Tunisie

22e édition du « Tunisia Investment Forum » : entreprises tunisiennes et marchés internationaux

Les responsables de la Banque africaine de développement et de la Banque mondiale ont appelé à un meilleur accès à l’information et à un développement de partenariats pour accroître la participation tunisienne aux grands projets internationaux. Hadja Tine, chargée de programme en chef à la Banque africaine de développement en Tunisie, a indiqué que « l’information constitue la principale barrière à lever » pour permettre aux entreprises tunisiennes d’accéder aux opportunités offertes par ces institutions.


Les entreprises tunisiennes ont de nombreuses possibilités de remporter des contrats financés par la Banque africaine de développement et la Banque mondiale. Lors d’un séminaire, les responsables de ces institutions ont souligné l’importance d’un meilleur accès à l’information, du développement de partenariats entre entreprises et d’une préparation adéquate aux appels d’offres, afin d’augmenter la participation tunisienne aux grands projets internationaux.

Actuellement, l’environnement vise à renforcer l’intégration des entreprises tunisiennes dans les chaînes de valeur des institutions financières internationales. Un séminaire a permis de mettre en avant les opportunités que représentent les projets financés par la Banque africaine de développement et la Banque mondiale.

Il a été souligné qu’il est nécessaire de mieux structurer l’accès à l’information, de renforcer les capacités des entreprises à se positionner et de favoriser des partenariats. Cela leur permettrait de répondre aux normes des marchés internationaux et de s’engager dans des projets d’envergure.

Hadja Tine, chargée de programme en chef à la Banque africaine de développement en Tunisie, a expliqué que cette rencontre avait pour ambition de passer d’une participation occasionnelle des entreprises tunisiennes à une présence organisée et compétitive sur les marchés soutenus par ces institutions.
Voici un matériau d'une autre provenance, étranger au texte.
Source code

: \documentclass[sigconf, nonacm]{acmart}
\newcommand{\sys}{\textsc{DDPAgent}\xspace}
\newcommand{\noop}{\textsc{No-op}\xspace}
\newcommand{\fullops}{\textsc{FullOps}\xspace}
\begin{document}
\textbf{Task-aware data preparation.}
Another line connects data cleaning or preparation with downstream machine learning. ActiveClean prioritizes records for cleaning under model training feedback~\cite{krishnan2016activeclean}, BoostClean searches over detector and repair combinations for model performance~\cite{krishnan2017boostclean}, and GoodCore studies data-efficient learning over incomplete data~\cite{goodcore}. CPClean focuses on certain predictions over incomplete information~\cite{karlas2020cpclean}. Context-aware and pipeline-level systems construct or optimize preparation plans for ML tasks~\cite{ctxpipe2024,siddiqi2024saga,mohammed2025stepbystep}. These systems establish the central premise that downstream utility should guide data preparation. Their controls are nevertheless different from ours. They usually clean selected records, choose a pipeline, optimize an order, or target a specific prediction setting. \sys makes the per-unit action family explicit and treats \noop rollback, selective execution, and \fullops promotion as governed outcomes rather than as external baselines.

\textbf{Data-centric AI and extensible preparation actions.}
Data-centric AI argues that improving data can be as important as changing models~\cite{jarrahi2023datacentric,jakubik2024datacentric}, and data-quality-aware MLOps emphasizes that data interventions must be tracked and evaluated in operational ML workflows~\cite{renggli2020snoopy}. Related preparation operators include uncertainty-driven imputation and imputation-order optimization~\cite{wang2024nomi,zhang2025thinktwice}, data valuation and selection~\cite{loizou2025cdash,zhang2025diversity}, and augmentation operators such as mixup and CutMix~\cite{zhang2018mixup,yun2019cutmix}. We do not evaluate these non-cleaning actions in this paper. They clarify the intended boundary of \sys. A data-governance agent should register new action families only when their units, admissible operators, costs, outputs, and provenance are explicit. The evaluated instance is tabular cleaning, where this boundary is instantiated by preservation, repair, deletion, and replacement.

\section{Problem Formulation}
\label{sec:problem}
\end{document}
Elle a mis en avant plusieurs enseignements tirés des discussions. Le premier est que l’accès à l’information est la principale barrière à surmonter. De nombreuses opportunités sont présentes, mais il est essentiel de les connaître à temps, de comprendre les règles et de savoir où les trouver. Les présentations sur les procédures d’appel d’offres des deux institutions, les calendriers des projets et les voies d’accès à l’information ont apporté des réponses concrètes à cette problématique.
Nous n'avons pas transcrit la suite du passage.